Kodak is transforming into a B2B company focused on its Commercial Imaging business. Kodak will be centered on commercial, packaging and functional printing solutions and enterprise services, markets in which it offers customers advanced technologies that give them a competitive edge. The company also offers leading products and services in Entertainment Imaging and Commercial Films. For additional information on Kodak, visit kodak.com.
About Kodak’s Personalized Imaging Business
The Personalized Imaging business leverages Kodak’s unique imaging heritage, expertise and ongoing innovation to provide customers and end-consumers with high-quality products and services to meet their individual needs. The Personalized Imaging business consists of Retail Systems Solutions, the world leader in retail photo kiosks and dry lab systems, offering retailers a competitive advantage in the photo services market; Paper & Output Systems, offering photo specialty retailers, professional and wholesale labs, and photographers the broadest portfolio of traditional photographic paper and workflow solutions; Film Capture, offering consumers and professionals an award-winning range of still-camera film products; and Event Imaging Solutions, offering theme parks and other venues a total solution in souvenir photo operations.
About Kodak's Document Imaging Business
Kodak's Document Imaging business enables customers to capture and manage valuable information from electronic and paper documents. Our solutions include award-winning scanners and capture software, information workflow software, an expanding range of professional services, and industry-leading service and support. From small offices to global operations, Kodak has the solutions to automate your business processes and intelligently deliver the information your enterprise needs.

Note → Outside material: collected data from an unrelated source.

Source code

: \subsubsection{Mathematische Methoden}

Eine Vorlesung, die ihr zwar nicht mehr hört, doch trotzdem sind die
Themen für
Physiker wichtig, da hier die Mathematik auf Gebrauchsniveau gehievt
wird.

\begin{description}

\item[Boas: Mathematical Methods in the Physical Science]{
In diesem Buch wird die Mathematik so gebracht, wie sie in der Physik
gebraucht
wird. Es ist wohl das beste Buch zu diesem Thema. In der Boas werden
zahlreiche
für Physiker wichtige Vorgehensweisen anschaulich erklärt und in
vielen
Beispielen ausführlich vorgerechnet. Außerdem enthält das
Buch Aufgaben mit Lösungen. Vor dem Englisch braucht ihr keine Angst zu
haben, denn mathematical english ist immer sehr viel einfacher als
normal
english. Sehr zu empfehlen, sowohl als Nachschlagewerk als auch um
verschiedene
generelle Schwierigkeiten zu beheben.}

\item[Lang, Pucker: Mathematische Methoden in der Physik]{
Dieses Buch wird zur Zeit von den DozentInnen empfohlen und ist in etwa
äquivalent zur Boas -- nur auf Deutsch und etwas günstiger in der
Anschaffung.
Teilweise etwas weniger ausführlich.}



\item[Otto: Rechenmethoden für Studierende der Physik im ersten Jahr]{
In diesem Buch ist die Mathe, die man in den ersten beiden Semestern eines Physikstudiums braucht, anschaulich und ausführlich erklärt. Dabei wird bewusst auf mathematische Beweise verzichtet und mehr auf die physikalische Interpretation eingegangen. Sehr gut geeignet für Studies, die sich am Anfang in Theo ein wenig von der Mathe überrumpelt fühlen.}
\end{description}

Notes to Editors on Kodak Pension Plan
The KPP is a defined benefit pension plan which was closed to new members on 1 July 2006 and closed to future accrual on 31 March 2012. The Plan has assets of circa £1bn and a deficit on a buy out basis of circa £1.9bn.
The Plan is relatively mature with approximately 6,230 deferred members and 8,610 pensioners.

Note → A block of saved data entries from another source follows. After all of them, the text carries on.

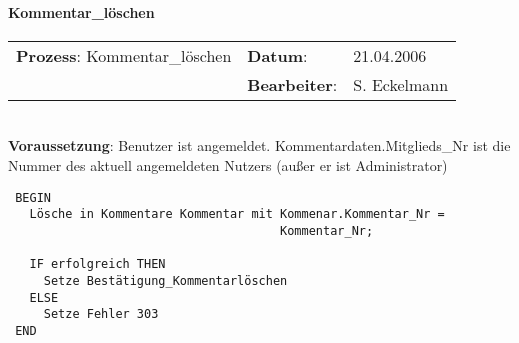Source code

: \paragraph{Kommentar\_löschen}
\begin{tabular}[t]{p{9.5cm}ll}
\textbf{Prozess}: Kommentar\_löschen  	&\textbf{Datum}:      &21.04.2006\\
					&\textbf{Bearbeiter}: &S. Eckelmann\\
\end{tabular}

\hrulefill\\
\textbf{Voraussetzung}: Benutzer ist angemeldet. Kommentardaten.Mitglieds\_Nr ist die Nummer des aktuell angemeldeten Nutzers (außer er ist Administrator)
\begin{verbatim}
 BEGIN
   Lösche in Kommentare Kommentar mit Kommenar.Kommentar_Nr = 
                                      Kommentar_Nr;
   
   IF erfolgreich THEN
     Setze Bestätigung_Kommentarlöschen
   ELSE
     Setze Fehler 303
 END
\end{verbatim}
\hrulefill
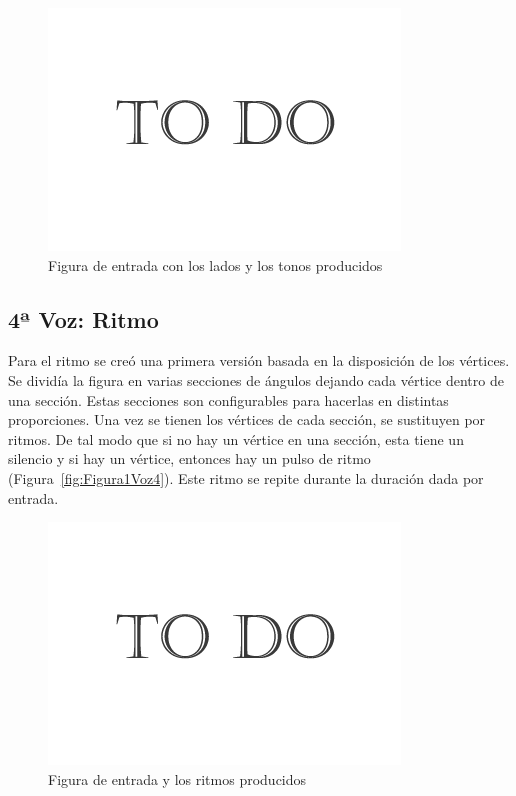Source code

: 		\begin{figure}[htbp]
		\centering
		\hspace*{0.0in}
		\includegraphics[scale=0.57]{graphics/todo.png}
		\caption{Figura de entrada con los lados y los tonos producidos}
		\label{fig:Figura2Voz3}
		\end{figure}


\subsection{4ª Voz: Ritmo}

Para el ritmo se creó una primera versión basada en la disposición de los vértices. Se dividía la figura en varias secciones de ángulos dejando cada vértice dentro de una sección. Estas secciones son configurables para hacerlas en distintas proporciones. Una vez se tienen los vértices de cada sección, se sustituyen por ritmos. De tal modo que si no hay un vértice en una sección, esta tiene un silencio y si hay un vértice, entonces hay un pulso de ritmo (Figura~\ref{fig:Figura1Voz4}). Este ritmo se repite durante la duración dada por entrada.

		\begin{figure}[htbp]
		\centering
		\hspace*{0.0in}
		\includegraphics[scale=0.57]{graphics/todo.png}
		\caption{Figura de entrada y los ritmos producidos}
		\label{fig:Figur1Voz4}
		\end{figure}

The terms of the Settlement reached give the members of the UK Kodak Pension Plan (KPP) the best outcome that could be achieved in Kodak’s current circumstances.
The Trustees appreciated that to maximise returns for all the creditors (including KPP) in the Chapter 11 reorganisation of Kodak, it would be important to preserve value. The businesses that the Trustees are acquiring have significant value and will develop, which will be good for their employees, customers and suppliers, and they will over time be able to fund pension benefits and enable the Trustees to achieve their objective which is to get the best pensions for KPP members.
Whilst this transaction provides the best deal for the KPP, the trustees have concluded that the existing deficit is so large that the scheme cannot continue in its current form. Therefore members will be offered the chance to transfer to a new scheme which offers lower benefits (though still better than the compensation provided by the Pension Protection Fund (PPF)). If members do not wish to transfer, they will stay with the remainder of the KPP when it transfers to the PPF.
The Trustees will fully consult with members regarding these alternative arrangements. The Trustees will be writing to all members with details of the implications of the settlement for each of their pensions and will undertake a series of presentations around the UK in the near future. Following receipt of the information, members will have the opportunity to vote to participate in the new Plan. The Pensions Regulator and the PPF have been and will continue to be fully engaged in the process.